■ Problem
Check each line of the entries below for the word "guys", and copy out the ones that have it.

■ Data to process
>>>
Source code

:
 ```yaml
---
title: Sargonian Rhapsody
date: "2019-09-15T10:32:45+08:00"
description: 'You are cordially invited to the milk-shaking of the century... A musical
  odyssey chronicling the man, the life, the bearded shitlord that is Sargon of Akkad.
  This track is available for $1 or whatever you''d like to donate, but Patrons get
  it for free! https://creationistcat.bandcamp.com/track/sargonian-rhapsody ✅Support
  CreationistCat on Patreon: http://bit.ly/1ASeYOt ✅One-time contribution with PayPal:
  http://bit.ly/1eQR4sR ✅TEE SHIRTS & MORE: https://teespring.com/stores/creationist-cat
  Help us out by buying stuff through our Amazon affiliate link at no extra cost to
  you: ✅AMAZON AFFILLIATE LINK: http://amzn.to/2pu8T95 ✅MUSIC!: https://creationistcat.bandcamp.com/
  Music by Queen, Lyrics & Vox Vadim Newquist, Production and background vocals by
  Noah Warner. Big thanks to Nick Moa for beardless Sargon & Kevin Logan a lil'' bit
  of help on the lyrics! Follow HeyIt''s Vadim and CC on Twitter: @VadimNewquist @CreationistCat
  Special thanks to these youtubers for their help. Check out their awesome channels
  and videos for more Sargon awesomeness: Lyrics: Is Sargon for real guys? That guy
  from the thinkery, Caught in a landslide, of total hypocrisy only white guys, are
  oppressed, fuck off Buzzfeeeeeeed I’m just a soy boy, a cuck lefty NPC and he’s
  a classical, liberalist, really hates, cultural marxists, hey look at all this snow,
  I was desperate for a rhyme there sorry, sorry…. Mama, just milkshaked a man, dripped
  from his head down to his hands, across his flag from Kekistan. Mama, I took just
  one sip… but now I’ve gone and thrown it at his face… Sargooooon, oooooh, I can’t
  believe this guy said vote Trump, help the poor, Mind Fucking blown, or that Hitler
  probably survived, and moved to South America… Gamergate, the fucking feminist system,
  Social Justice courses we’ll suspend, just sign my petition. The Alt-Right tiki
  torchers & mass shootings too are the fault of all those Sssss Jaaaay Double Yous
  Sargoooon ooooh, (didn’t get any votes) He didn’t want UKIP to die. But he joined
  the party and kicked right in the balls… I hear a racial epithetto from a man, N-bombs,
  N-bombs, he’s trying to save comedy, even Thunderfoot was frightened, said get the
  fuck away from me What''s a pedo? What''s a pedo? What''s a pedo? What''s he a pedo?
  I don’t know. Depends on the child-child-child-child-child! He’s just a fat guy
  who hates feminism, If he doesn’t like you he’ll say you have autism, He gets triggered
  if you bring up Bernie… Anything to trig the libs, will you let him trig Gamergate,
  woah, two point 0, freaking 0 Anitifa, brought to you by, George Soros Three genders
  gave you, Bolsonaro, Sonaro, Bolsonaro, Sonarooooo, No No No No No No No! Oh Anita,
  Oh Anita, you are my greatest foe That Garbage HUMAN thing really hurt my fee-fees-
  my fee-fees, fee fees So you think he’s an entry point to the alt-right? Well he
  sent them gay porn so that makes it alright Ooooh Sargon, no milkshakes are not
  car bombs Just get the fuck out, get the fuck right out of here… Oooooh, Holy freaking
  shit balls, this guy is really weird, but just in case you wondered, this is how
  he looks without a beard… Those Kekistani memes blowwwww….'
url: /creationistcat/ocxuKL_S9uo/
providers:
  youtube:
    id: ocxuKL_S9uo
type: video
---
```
<<<
■ Result of this task
  and videos for more Sargon awesomeness: Lyrics: Is Sargon for real guys? That guy
  from the thinkery, Caught in a landslide, of total hypocrisy only white guys, are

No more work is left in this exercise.